There are movements like this, like Humans of New York, Human Kindness Foundation, Singapore Kindness Movement, etc. but they don’t give you the context of how this can affect your daily life. Undelusional will do that. Undelusional is meant to create the web of inspiration and healing for us to get there.

It’s not that tribethink is bad. It is the source of our problems – everything from climate change to terrorism and wars. However, the solution at the end of it is clear – human annihilation. It is just that humans cease to exist as they are, and lose all the progress they’ve made.

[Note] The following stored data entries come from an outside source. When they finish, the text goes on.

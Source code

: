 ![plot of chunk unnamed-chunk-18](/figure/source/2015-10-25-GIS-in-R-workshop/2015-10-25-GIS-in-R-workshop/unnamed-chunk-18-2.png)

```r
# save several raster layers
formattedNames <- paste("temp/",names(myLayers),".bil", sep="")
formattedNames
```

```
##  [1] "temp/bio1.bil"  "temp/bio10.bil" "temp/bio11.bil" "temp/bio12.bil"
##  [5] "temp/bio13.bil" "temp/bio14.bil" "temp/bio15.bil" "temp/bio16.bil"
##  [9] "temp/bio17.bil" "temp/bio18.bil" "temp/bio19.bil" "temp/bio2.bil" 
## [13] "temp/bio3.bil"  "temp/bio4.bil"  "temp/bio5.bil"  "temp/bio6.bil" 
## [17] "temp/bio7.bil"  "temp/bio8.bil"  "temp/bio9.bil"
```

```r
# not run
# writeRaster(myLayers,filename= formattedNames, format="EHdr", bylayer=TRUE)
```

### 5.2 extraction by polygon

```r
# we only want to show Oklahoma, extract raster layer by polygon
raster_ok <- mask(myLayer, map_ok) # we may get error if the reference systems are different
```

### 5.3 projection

I just want us to be more than that. It seems like the inevitable now, but it is possible to stop it from happening if we inspire every person who comes our way to break out of the spell of tribethink. That’s what I believe great sages like Buddha, Prophet Muhammad, Jesus, and all the different religious leaders came down to Earth for – to model the way, to show the way. Of course, as humans, we often take what we want and just run with it, not realising we need the full picture.

Undelusional aims to give the full picture (we aren’t there yet) so we can solve the real deepest issues from the basis of people’s hearts, not from their actions. It starts by being people who know where their intentions lie and from there taking action, not taking action before checking back with their intentions on their deathbeds.